High capital costs can make any of the projects financially unviable. The specific case is an example of high cost of equipment and technology and severe shortage of quality manpower and civil work contractors today. The steel technology and equipment providers and large contracting firms have no time to spare with their order book already full for several years.
If capital costs for others too rise in the same proportion, the steel industry will have to mobilise resources at a much larger scale and one wonders if the domestic capital market and the banks are prepared for it, assuming that most of the projects are to be through. Given the fact that their own funds will remain limited, at least will not rise beyond what has been provisioned for, the steel industry will have to borrow more.
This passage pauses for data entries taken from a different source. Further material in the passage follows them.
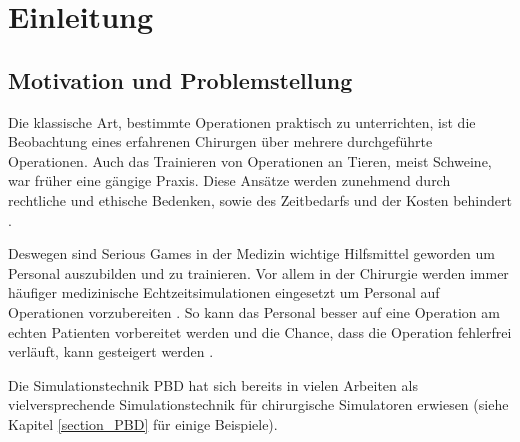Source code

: \chapter{Einleitung}
\label{chap_Einleitung}

\section{Motivation und Problemstellung} %


Die klassische Art, bestimmte Operationen praktisch zu unterrichten, ist die Beobachtung eines erfahrenen Chirurgen über mehrere durchgeführte Operationen. Auch das Trainieren von Operationen an Tieren, meist Schweine, war früher eine gängige Praxis. Diese Ansätze werden zunehmend durch rechtliche und ethische Bedenken, sowie des Zeitbedarfs und der Kosten behindert \cite{SurgSim}.

Deswegen sind Serious Games in der Medizin wichtige Hilfsmittel geworden um Personal auszubilden und zu trainieren. Vor allem in der Chirurgie werden immer häufiger medizinische Echtzeitsimulationen eingesetzt um Personal auf Operationen vorzubereiten \cite{SimRole}. So kann das Personal besser auf eine Operation am echten Patienten vorbereitet werden und die Chance, dass die Operation fehlerfrei verläuft, kann gesteigert werden \cite{VRNeuro}.

Die Simulationstechnik \ac{PBD} \cite{PBD} hat sich bereits in vielen Arbeiten als vielversprechende Simulationstechnik für chirurgische Simulatoren erwiesen (siehe Kapitel \ref{section_PBD} für einige Beispiele). 


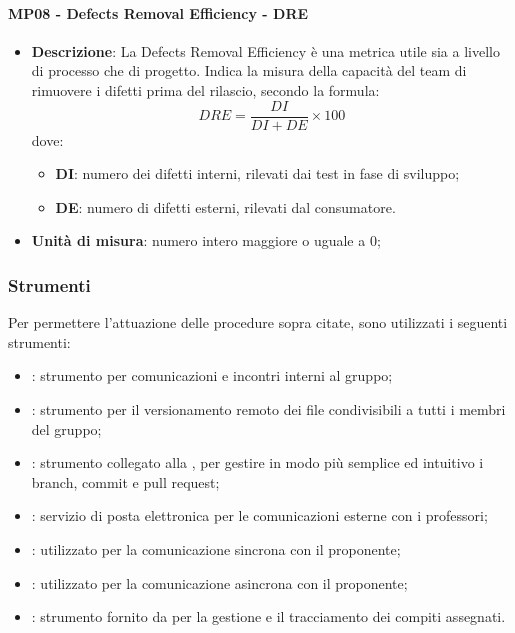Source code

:  		\paragraph{MP08 - Defects Removal Efficiency - DRE}
 		\begin{itemize}
 			\item \textbf{Descrizione}:
 			La Defects Removal Efficiency è una metrica utile sia a livello di processo che di progetto. Indica la misura della capacità del team di rimuovere i difetti prima del rilascio, secondo la formula:
 			\begin{displaymath}
 				DRE = \frac{DI}{DI+DE}\times100
 			\end{displaymath}
 			dove:
 			\begin{itemize}
 				\item {\bfseries DI}: numero dei difetti interni, rilevati dai test in fase di sviluppo;
 				\item {\bfseries DE}: numero di difetti esterni, rilevati dal consumatore.
 			\end{itemize}
 			\item \textbf{Unità di misura}: numero intero maggiore o uguale a 0; \\
 		\end{itemize}

 	\subsubsection{Strumenti}
 	Per permettere l'attuazione delle procedure sopra citate, sono utilizzati i seguenti strumenti:
 	\begin{itemize}
 		\item \textbf{}: strumento per comunicazioni e incontri interni al gruppo;
 		\item \textbf{}: strumento per il versionamento remoto dei file condivisibili a tutti i membri del gruppo;
 		\item \textbf{}: strumento collegato alla  , per gestire in modo più semplice ed intuitivo i branch, commit e pull request;
 		\item \textbf{}: servizio di posta elettronica per le comunicazioni esterne con i professori;
        \item \textbf{}: utilizzato per la comunicazione sincrona con il proponente;
        \item \textbf{}: utilizzato per la comunicazione asincrona con il proponente;
 		\item {\bfseries {}}: strumento fornito da  per la gestione e il tracciamento dei compiti assegnati.
 	\end{itemize}
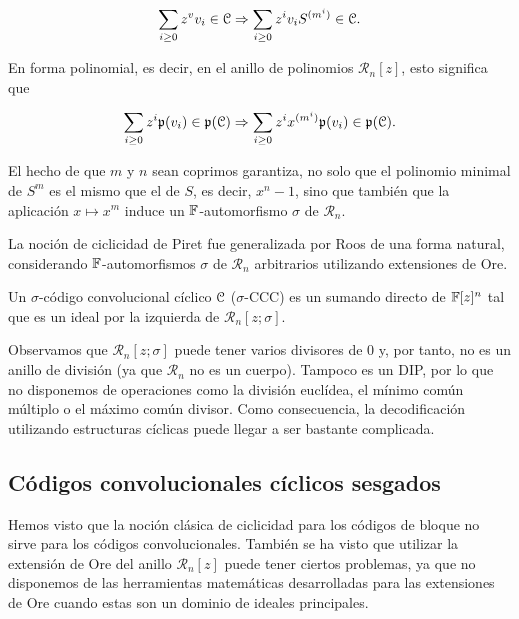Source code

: \begin{equation}
\sum_{i \geq 0} z^v v_i \in \mathcal C \Rightarrow \sum_{i \geq 0}z^iv_iS^{(m^i)} \in \mathcal C .
\end{equation}

En forma polinomial, es decir, en el anillo de polinomios $\mathcal{R}_n[z]$, esto significa que

\begin{equation}
    \sum_{i \geq 0} z^i\mathfrak{p}(v_i) \in \mathfrak{p}(\mathcal C) \Rightarrow \sum_{i \geq 0}z^ix^{(m^i)}\mathfrak{p}(v_i) \in \mathfrak{p}(\mathcal C). 
\end{equation}

El hecho de que $m$ y $n$ sean coprimos garantiza, no solo que el polinomio minimal de $S^m$ es el mismo que el de $S$, es decir, $x^n - 1$, sino que también que la aplicación $x \longmapsto x^m$ induce un $\mathbb{F}$-automorfismo $\sigma$ de $\mathcal{R}_n$.

La noción de ciclicidad de Piret fue generalizada por Roos \cite{Roos} de una forma natural, considerando $\mathbb{F}$-automorfismos $\sigma$ de $\mathcal{R}_n$ arbitrarios utilizando extensiones de Ore.

\begin{definicion}
Un $\sigma$-código convolucional cíclico $\mathcal C$ ($\sigma$-CCC) es un sumando directo de $\mathbb{F}[z]^n$ tal que es un ideal por la izquierda de $\mathcal{R}_n[z;\sigma]$.
\end{definicion}

Observamos que $\mathcal{R}_n[z;\sigma]$ puede tener varios divisores de $0$ y, por tanto, no es un anillo de división (ya que $\mathcal{R}_n$ no es un cuerpo). Tampoco es un DIP, por lo que no disponemos de operaciones como la división euclídea, el mínimo común múltiplo o el máximo común divisor. Como consecuencia, la decodificación utilizando estructuras cíclicas puede llegar a ser bastante complicada.


\subsection{Códigos convolucionales cíclicos sesgados}

Hemos visto que la noción clásica de ciclicidad para los códigos de bloque no sirve para los códigos convolucionales. También se ha visto que utilizar la extensión de Ore del anillo $\mathcal{R}_n[z]$ puede tener ciertos problemas, ya que no disponemos de las herramientas matemáticas desarrolladas para las extensiones de Ore cuando estas son un dominio de ideales principales.

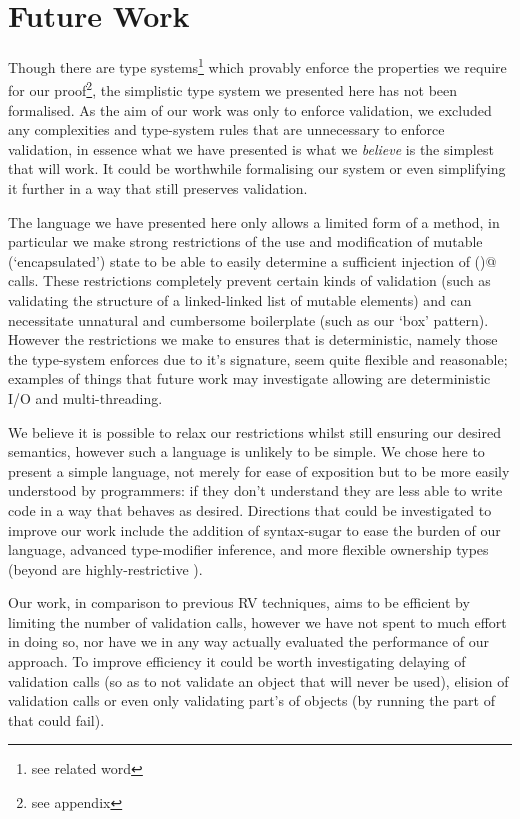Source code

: \section{Future Work}
Though there are type systems\footnote{see related word} which provably enforce the properties we require for our proof\footnote{see appendix}, the simplistic type system we presented here has not been formalised. As the aim of our work was only to enforce validation, we excluded any complexities and type-system rules that are unnecessary to enforce validation, in essence what we have presented is what we \emph{believe} is the simplest that will work. It could be worthwhile formalising our system or even simplifying it further in a way that still preserves validation.

The language we have presented here only allows a limited form of a \Q@validate@ method, in particular we make strong restrictions of the use and modification of mutable (‘encapsulated’) state to be able to easily determine a sufficient injection of \Q@validate()@ calls. These restrictions completely prevent certain kinds of validation (such as validating the structure of a linked-linked list of mutable elements) and can necessitate unnatural and cumbersome boilerplate (such as our ‘box’ pattern). However the restrictions we make to ensures that \Q@validate@ is deterministic, namely those the type-system enforces due to it’s signature, seem quite flexible and reasonable; examples of things that future work may investigate allowing are deterministic I/O and multi-threading. 


We believe it is possible to relax our restrictions whilst still ensuring our desired semantics, however such a language is unlikely to be simple. We chose here to present a simple language, not merely for ease of exposition but to be more easily understood by programmers: if they don’t understand they are less able to write code in a way that behaves as desired. Directions that could be investigated to improve our work include the addition of syntax-sugar to ease the burden of our language, advanced type-modifier inference, and more flexible ownership types (beyond are highly-restrictive \Q@capsule@).


Our work, in comparison to previous RV techniques, aims to be efficient by limiting the number of validation calls, however we have not spent to much effort in doing so, nor have we in any way actually evaluated the performance of our approach. To improve efficiency it could be worth investigating delaying of validation calls (so as to not validate an object that will never be used), elision of validation calls or even only validating part’s of objects (by running the part of \Q@validate@ that could fail).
This will significantly raise the debt-equity ratios, something that the banks will not be willing to consider so easily. The project costs will rise further with higher costs of capital.
Given the extraordinary financial health of the industry currently and the general perception that the market for steel globally and especially in India, will remain strong, the steel industry may get priority over other industries or investment options. Even the global funds may line up behind Indian steel projects. But, proper due diligence may not throw up very attractive scenarios for each and every project that has been conceived till date. Only a few will pass the test.
There are other matters of concern. At one level this situation reflects poor timing of the projects. India?s steel capacity expansions should have been planned much earlier. All the large projects will invariably experience cost and time overrun. The industry need not worry so much if the steel market remains strong by the time they are out with their production. But, if their entry happens to coincide with the cyclical downturn in the industry then many of them will face disasters.
One may recall what happened to the industry in India in the late nineties and in the early years of this decade. The industry lost money and the investors their confidence in the steel industry, as they were forced to sign losing deals to save several steel-makers from total collapse. Today one does not really expect an Asian crisis or any such similar disaster to surface. The global economy is more stable than it used to be in the nineties. Lessons have been learnt.
However, it does not guarantee that a steel crisis cannot recur even if it is for a shorter spell. Possibilities can include a slowdown in investment in China. Also, a burst of new capacity can be expected worldwide by 2012.